Abstract
Background: Neurocysticercosis (NCC) is the most common helminthic infection of the central nervous system (CNS). The diagnosis of NCC is sometimes challenging due to its heterogenous clinical manifestations and the variable sensitivity and specificity of neuroimaging and serological tests.
Methods: Next-generation sequencing (NGS) of cerebrospinal fluid (CSF) was used to detect pathogens in patients with clinically suspected CNS infections. A series of patients diagnosed with NCC is reviewed here.
Results: Using NGS of CSF, four patients were diagnosed with NCC. The reads corresponding to Taenia solium ranged from 478 to 117,362, with genomic coverage of 0.0564–11.15%. Reads corresponding to T. solium were not found in non-template controls and far exceeded those of the background microorganisms in patients with NCC, facilitating the interpretation of the NGS results.
Conclusions: This case series demonstrates that NGS of CSF is promising in the diagnosis of NCC in difficult to diagnose cases. Larger studies are needed in the future.
Keywords: neurocysticercosis, Taenia solium, cerebrospinal fluid, next-generation sequencing, reads
Introduction
Neurocysticercosis (NCC) is an infection of the central nervous system (CNS) and its meningeal coverings caused by the larval stage of the tapeworm Taenia solium (1). It is endemic in resource-limited areas where pigs are raised. It is the most common helminthic infection of the CNS and is a leading cause of death from food-borne diseases according to the World Health Organization (1–3). The clinical manifestations and neuroimaging findings of NCC vary greatly due to factors such as the number, stage, size, and location of parasites in the nervous system (4). The diagnostic criteria for NCC have limitations, and there is extensive discussion every time a new criterion is proposed (3, 5–7). Compared with parenchymal NCC, the diagnosis of extraparenchymal NCC is even more challenging. First, much less is known about this subtype due to its lower prevalence (3, 8). Second, lesions might not be seen on MRI because parasites in these locations have signal intensities similar to that of the cerebrospinal fluid (CSF); generally they are not enhanced by intravenous contrast, and commonly lack a scolex (9).

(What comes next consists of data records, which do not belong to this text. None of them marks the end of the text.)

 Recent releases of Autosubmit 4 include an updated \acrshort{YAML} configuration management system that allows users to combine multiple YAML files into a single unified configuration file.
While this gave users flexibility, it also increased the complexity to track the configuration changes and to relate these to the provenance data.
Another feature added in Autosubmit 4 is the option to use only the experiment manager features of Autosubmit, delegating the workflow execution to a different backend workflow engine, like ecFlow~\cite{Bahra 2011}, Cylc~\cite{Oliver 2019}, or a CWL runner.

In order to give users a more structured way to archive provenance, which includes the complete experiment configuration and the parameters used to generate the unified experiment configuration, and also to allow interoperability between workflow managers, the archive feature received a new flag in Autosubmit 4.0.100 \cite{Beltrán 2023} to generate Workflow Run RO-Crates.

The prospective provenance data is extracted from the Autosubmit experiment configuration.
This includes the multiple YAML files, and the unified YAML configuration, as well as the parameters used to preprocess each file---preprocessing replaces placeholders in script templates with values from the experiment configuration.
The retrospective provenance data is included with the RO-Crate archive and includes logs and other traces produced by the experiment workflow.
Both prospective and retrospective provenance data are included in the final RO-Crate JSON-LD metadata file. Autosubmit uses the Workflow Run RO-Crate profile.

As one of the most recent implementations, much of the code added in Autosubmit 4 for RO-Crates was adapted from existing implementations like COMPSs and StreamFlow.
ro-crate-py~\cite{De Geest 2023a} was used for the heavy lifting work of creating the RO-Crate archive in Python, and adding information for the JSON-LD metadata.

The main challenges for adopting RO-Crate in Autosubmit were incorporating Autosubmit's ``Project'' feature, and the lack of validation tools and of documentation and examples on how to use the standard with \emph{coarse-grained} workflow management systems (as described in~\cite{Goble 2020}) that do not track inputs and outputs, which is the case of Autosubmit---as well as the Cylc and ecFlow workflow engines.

The use of DNA-based techniques for NCC diagnosis has been reported (4, 10, 11). A recent polymerase chain reaction (PCR) assay study showed excellent sensitivity and specificity in the diagnosis of extraparenchymal NCC (11). Next-generation sequencing (NGS) of CSF is being used increasingly for the clinical diagnosis of CNS infections (12–14). Here, we present a case series of NCC diagnosed by NGS of CSF.
Materials and methods
Case series
A multi-center prospective research project that includes 26 hospitals has been conducted in China since 2016, with the goal of detecting pathogens in patients with clinically suspected CNS infections using NGS of CSF. CSF from patients with encephalitis or meningitis was sent for NGS. The inclusion and exclusion criteria for encephalitis and meningitis in the multicenter study are provided in Supplementary Table 5. All of the individual-level health and medical information, including the demographic, clinical, radiological and pathogenic findings, and treatment and outcome data, were recorded in the research project database. As of December 1, 2017, 381 patients have been enrolled in the project. All of the cases reported here were derived from the database for this period.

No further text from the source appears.